Without apology, another early stage #WorkingOutLoud post today as i work to complete the paper i’m writing on ‘Black Swans and the Limits of Hierarchy’ for a conference later this year. Early stage because, having set the foundations, i’m trying to move into the ‘what we do about it’ part of the paper! The premise is this: we operate in Known Frames, utilising the power of Known Scripts, under the authority of Formal power. Black Swan type events operate in Unknown Frames by Unknown Scripts. Category errors cause us to misconstrue the ‘unknown’ as ‘known’, hence deluding ourselves that things are under control until sudden failure occurs. That’s what this illustration seeks to capture:
As we operate within a Known Frame, Unknown Scripts slowly infiltrate. Our native, trained, conditioned responses allow us to (or trap us into) adopting a Known Frame and recognising (miscategorising) Known Scripts, whilst actually we are drifting ever further from the Known.

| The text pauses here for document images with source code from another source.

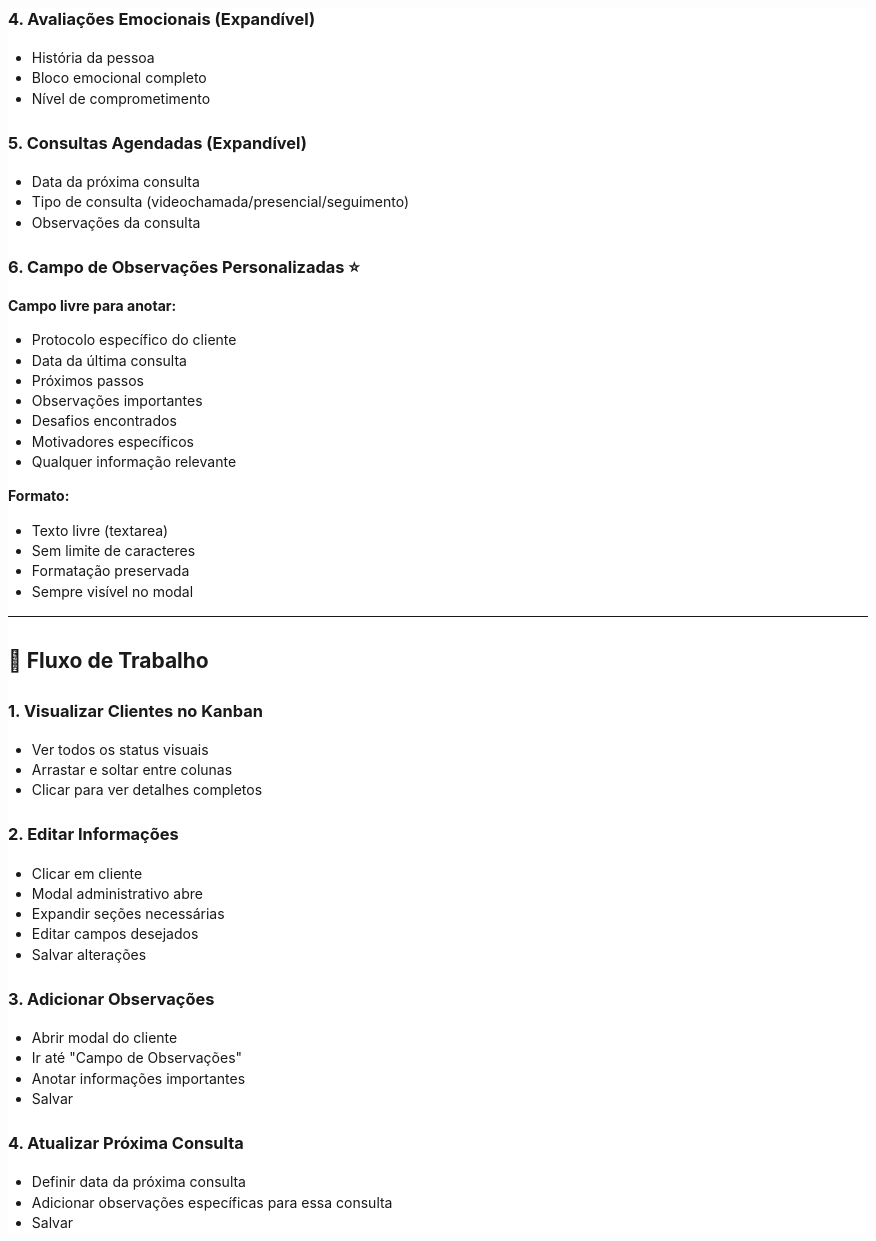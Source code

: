 ### 4. Avaliações Emocionais (Expandível)
- História da pessoa
- Bloco emocional completo
- Nível de comprometimento

### 5. Consultas Agendadas (Expandível)
- Data da próxima consulta
- Tipo de consulta (videochamada/presencial/seguimento)
- Observações da consulta

### 6. **Campo de Observações Personalizadas** ⭐
**Campo livre para anotar:**
- Protocolo específico do cliente
- Data da última consulta
- Próximos passos
- Observações importantes
- Desafios encontrados
- Motivadores específicos
- Qualquer informação relevante

**Formato:**
- Texto livre (textarea)
- Sem limite de caracteres
- Formatação preservada
- Sempre visível no modal

---

## 🔄 Fluxo de Trabalho

### 1. Visualizar Clientes no Kanban
- Ver todos os status visuais
- Arrastar e soltar entre colunas
- Clicar para ver detalhes completos

### 2. Editar Informações
- Clicar em cliente
- Modal administrativo abre
- Expandir seções necessárias
- Editar campos desejados
- Salvar alterações

### 3. Adicionar Observações
- Abrir modal do cliente
- Ir até "Campo de Observações"
- Anotar informações importantes
- Salvar

### 4. Atualizar Próxima Consulta
- Definir data da próxima consulta
- Adicionar observações específicas para essa consulta
- Salvar
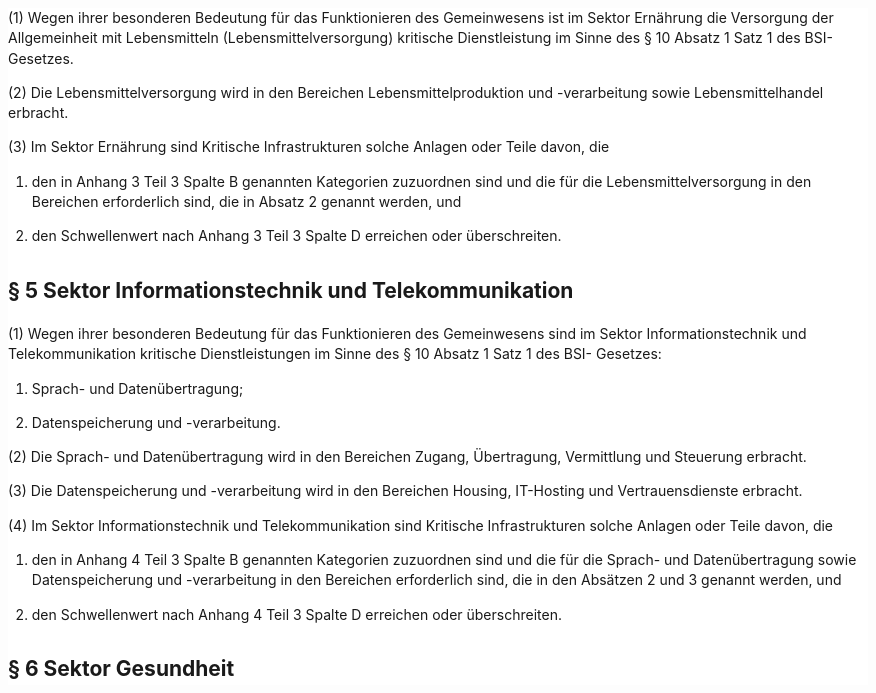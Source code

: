 (1) Wegen ihrer besonderen Bedeutung für das Funktionieren des
Gemeinwesens ist im Sektor Ernährung die Versorgung der Allgemeinheit
mit Lebensmitteln (Lebensmittelversorgung) kritische Dienstleistung im
Sinne des § 10 Absatz 1 Satz 1 des BSI-Gesetzes.

(2) Die Lebensmittelversorgung wird in den Bereichen
Lebensmittelproduktion und -verarbeitung sowie Lebensmittelhandel
erbracht.

(3) Im Sektor Ernährung sind Kritische Infrastrukturen solche Anlagen
oder Teile davon, die

1.  den in Anhang 3 Teil 3 Spalte B genannten Kategorien zuzuordnen sind
    und die für die Lebensmittelversorgung in den Bereichen erforderlich
    sind, die in Absatz 2 genannt werden, und


2.  den Schwellenwert nach Anhang 3 Teil 3 Spalte D erreichen oder
    überschreiten.





## § 5 Sektor Informationstechnik und Telekommunikation

(1) Wegen ihrer besonderen Bedeutung für das Funktionieren des
Gemeinwesens sind im Sektor Informationstechnik und Telekommunikation
kritische Dienstleistungen im Sinne des § 10 Absatz 1 Satz 1 des BSI-
Gesetzes:

1.  Sprach- und Datenübertragung;


2.  Datenspeicherung und -verarbeitung.




(2) Die Sprach- und Datenübertragung wird in den Bereichen Zugang,
Übertragung, Vermittlung und Steuerung erbracht.

(3) Die Datenspeicherung und -verarbeitung wird in den Bereichen
Housing, IT-Hosting und Vertrauensdienste erbracht.

(4) Im Sektor Informationstechnik und Telekommunikation sind Kritische
Infrastrukturen solche Anlagen oder Teile davon, die

1.  den in Anhang 4 Teil 3 Spalte B genannten Kategorien zuzuordnen sind
    und die für die Sprach- und Datenübertragung sowie Datenspeicherung
    und -verarbeitung in den Bereichen erforderlich sind, die in den
    Absätzen 2 und 3 genannt werden, und


2.  den Schwellenwert nach Anhang 4 Teil 3 Spalte D erreichen oder
    überschreiten.





## § 6 Sektor Gesundheit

At some point, a fracture occurs when the credibility of the Known Scripts is broken: this is the failure point, where the system is adrift. Typical kinetic responses to reimpose Known Scripts and Known Frames can fail if we don’t truly understand where the power now lies.
Central to this challenge is the way that Scripts are not just descriptive categories narrating observed action, they are powerful in themselves. Scripts define and power action, not just observe it.
So when we are trapped in a Known Frame, our own Known Scripts can lose power, and we find we cannot control (or even recognise) Unknown Scripts (because we are operating outside of Known Frames).
Later, i will explore how we can use narrative approaches to work around this challenge. For now, i’m trying to clarify and illustrate the core challenge.
I always enjoy your visuals!!
The challenge is figuring out “my” word paradigm vs. yours… I’m assuming “scripts” and “frames” will be defined in the story. If “frames” equals -> guidelines, rules, processes, paradigms… then I understand and completely agree.
In the area of learning technology, I’ve been seeing the “Frame” as the Learning Management System – where the large LMS / TMS companies are focused on formal learning and the informal area, that requires a new way of thinking, doesn’t get embraced, other than with the comment, “we’re working on that…”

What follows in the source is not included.